_EXERCISE DETAILS_. Provide only the number of lines below that contain the word "Falco".

_EXTRACTED INFORMATION_.
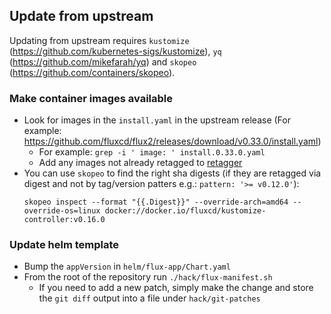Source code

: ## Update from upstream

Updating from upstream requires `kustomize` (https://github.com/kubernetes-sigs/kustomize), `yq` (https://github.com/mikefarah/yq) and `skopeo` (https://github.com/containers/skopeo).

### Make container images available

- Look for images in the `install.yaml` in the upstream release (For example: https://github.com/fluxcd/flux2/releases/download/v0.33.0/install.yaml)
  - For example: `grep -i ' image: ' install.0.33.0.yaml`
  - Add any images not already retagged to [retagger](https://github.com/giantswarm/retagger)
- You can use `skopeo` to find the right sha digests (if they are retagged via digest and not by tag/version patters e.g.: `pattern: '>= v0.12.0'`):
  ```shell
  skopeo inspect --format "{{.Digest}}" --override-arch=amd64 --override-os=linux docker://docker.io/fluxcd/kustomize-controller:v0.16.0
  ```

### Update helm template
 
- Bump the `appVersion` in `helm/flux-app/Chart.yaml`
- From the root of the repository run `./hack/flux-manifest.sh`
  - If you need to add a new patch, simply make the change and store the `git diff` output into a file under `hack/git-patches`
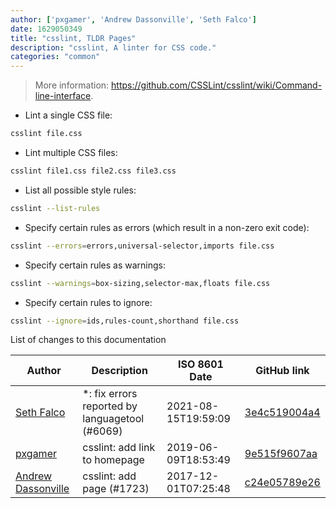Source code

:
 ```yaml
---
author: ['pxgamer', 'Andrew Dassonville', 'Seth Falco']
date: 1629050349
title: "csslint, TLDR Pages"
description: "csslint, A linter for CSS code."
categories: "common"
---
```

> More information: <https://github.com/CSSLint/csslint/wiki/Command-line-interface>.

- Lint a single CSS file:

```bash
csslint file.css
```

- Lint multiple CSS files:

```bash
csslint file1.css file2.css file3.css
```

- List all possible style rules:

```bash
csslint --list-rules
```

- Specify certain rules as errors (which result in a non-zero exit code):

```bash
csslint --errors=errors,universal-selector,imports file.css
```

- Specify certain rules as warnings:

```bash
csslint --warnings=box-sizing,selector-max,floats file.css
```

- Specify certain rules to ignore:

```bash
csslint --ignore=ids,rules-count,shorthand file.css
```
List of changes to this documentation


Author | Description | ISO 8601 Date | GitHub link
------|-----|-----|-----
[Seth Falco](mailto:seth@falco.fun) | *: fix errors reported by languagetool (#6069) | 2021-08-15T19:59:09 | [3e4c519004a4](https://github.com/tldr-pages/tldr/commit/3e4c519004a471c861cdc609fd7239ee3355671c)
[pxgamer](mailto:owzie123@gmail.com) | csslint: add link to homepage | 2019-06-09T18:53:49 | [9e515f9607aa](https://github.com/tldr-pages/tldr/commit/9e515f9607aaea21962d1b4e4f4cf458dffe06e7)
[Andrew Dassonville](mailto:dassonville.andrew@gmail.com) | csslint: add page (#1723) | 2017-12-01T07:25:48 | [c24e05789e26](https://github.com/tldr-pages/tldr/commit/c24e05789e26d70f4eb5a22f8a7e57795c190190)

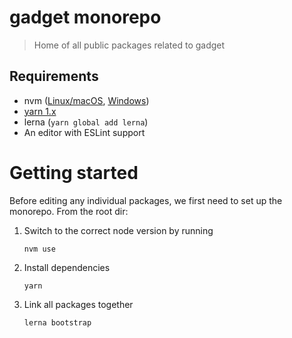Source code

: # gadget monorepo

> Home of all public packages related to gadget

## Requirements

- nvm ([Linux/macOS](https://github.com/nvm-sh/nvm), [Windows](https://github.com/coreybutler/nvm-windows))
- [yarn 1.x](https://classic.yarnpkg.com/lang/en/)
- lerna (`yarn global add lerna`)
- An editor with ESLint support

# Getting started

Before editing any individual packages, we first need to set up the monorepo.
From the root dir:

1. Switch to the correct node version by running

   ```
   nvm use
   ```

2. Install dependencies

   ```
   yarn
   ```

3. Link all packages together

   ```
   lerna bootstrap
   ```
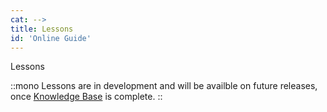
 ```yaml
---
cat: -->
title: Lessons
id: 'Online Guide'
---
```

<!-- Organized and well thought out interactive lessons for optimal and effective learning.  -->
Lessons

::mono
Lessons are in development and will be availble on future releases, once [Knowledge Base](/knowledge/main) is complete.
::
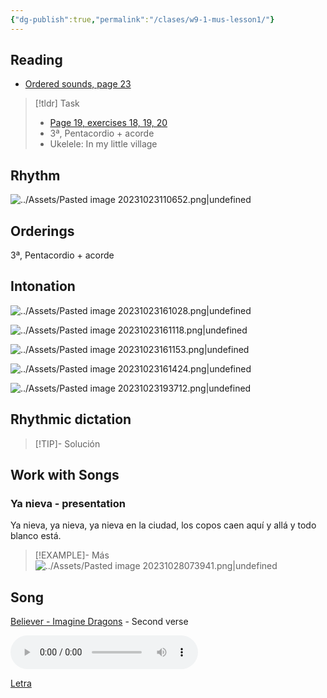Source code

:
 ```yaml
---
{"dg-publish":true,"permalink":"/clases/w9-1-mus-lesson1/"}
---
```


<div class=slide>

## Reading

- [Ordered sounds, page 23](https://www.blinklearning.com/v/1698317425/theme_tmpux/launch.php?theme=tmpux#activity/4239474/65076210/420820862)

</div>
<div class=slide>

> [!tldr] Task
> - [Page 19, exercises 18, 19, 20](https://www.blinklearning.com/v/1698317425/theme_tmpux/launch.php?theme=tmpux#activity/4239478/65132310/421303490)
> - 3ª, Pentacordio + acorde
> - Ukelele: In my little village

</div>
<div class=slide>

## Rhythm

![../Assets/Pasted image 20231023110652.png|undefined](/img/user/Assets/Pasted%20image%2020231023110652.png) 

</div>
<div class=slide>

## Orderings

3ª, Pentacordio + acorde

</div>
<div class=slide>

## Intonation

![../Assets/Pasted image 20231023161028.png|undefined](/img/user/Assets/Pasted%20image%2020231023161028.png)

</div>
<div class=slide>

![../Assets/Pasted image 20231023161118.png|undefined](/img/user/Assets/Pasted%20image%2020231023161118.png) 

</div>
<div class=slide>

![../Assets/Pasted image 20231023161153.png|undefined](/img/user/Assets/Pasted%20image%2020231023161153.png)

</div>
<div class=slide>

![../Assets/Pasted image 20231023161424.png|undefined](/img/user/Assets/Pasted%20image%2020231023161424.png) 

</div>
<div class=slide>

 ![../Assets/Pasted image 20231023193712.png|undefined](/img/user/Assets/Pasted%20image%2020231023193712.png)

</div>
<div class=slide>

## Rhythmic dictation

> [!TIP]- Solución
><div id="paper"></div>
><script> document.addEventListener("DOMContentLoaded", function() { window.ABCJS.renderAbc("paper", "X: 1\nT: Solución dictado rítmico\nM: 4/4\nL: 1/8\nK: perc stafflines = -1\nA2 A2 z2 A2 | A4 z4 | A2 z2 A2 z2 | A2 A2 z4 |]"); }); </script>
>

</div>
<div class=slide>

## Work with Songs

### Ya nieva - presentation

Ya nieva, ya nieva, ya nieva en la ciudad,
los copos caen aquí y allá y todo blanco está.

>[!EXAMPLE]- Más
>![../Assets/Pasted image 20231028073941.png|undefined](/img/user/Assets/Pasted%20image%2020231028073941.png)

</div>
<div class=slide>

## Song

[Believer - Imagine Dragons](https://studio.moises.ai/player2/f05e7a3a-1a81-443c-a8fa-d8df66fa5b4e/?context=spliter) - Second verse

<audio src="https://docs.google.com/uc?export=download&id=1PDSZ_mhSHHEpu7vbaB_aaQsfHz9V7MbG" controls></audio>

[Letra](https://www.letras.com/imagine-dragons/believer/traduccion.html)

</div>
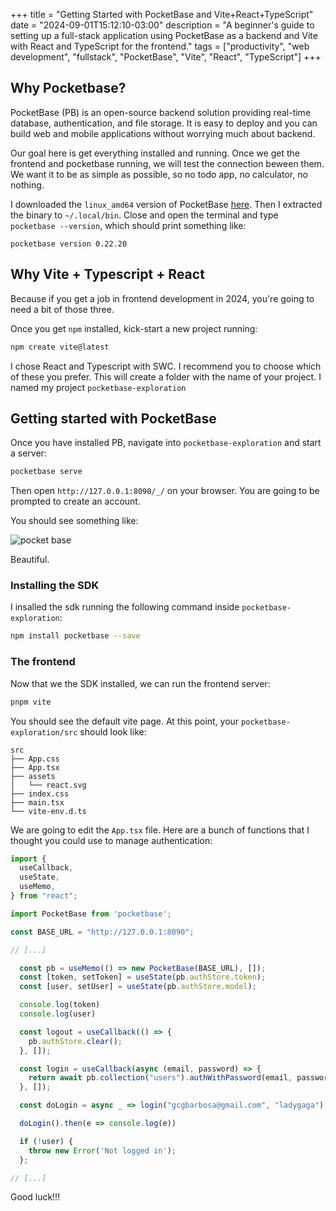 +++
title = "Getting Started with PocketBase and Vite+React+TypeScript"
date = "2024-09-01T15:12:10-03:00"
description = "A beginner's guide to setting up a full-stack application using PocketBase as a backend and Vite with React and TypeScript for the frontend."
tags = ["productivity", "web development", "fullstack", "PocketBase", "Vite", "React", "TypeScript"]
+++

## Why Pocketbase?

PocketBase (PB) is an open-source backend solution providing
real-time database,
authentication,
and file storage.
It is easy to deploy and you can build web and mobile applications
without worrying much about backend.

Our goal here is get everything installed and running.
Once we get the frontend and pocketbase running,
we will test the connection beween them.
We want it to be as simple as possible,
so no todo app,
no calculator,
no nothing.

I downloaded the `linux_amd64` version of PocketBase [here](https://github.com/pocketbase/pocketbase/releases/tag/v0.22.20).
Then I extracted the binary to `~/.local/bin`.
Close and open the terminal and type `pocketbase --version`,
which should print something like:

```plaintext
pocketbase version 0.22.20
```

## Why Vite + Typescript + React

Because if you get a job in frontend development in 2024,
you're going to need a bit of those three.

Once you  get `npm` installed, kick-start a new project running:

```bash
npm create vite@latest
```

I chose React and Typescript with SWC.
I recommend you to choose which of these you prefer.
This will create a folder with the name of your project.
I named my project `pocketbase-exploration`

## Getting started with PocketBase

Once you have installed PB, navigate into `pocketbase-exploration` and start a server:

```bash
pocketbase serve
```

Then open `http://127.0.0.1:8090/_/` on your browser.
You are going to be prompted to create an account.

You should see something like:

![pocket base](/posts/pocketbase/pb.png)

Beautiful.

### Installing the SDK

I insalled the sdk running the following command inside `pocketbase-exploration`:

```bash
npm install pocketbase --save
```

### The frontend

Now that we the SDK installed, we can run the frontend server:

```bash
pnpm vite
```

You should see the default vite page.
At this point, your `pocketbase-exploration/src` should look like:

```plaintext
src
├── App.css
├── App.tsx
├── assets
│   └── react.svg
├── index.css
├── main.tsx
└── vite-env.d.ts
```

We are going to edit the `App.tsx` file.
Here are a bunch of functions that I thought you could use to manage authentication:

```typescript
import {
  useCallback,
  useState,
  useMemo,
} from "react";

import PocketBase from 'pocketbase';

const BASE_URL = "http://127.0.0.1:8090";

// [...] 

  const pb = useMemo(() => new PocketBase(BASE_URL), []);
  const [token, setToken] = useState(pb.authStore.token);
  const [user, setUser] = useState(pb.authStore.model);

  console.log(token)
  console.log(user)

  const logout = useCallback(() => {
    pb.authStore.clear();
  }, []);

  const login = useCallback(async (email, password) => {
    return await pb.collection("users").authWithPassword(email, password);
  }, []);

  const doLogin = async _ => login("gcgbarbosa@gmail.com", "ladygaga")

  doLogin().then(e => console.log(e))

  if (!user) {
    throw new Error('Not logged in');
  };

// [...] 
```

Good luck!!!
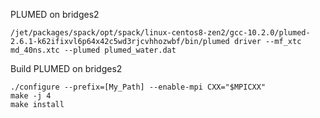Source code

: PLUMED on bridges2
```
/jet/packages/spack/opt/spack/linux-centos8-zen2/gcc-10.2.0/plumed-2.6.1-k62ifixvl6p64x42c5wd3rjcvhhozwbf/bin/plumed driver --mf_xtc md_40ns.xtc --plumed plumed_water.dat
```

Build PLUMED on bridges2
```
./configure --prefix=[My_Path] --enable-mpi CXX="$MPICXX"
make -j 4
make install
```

_EXPECTED OUTPUT_. 2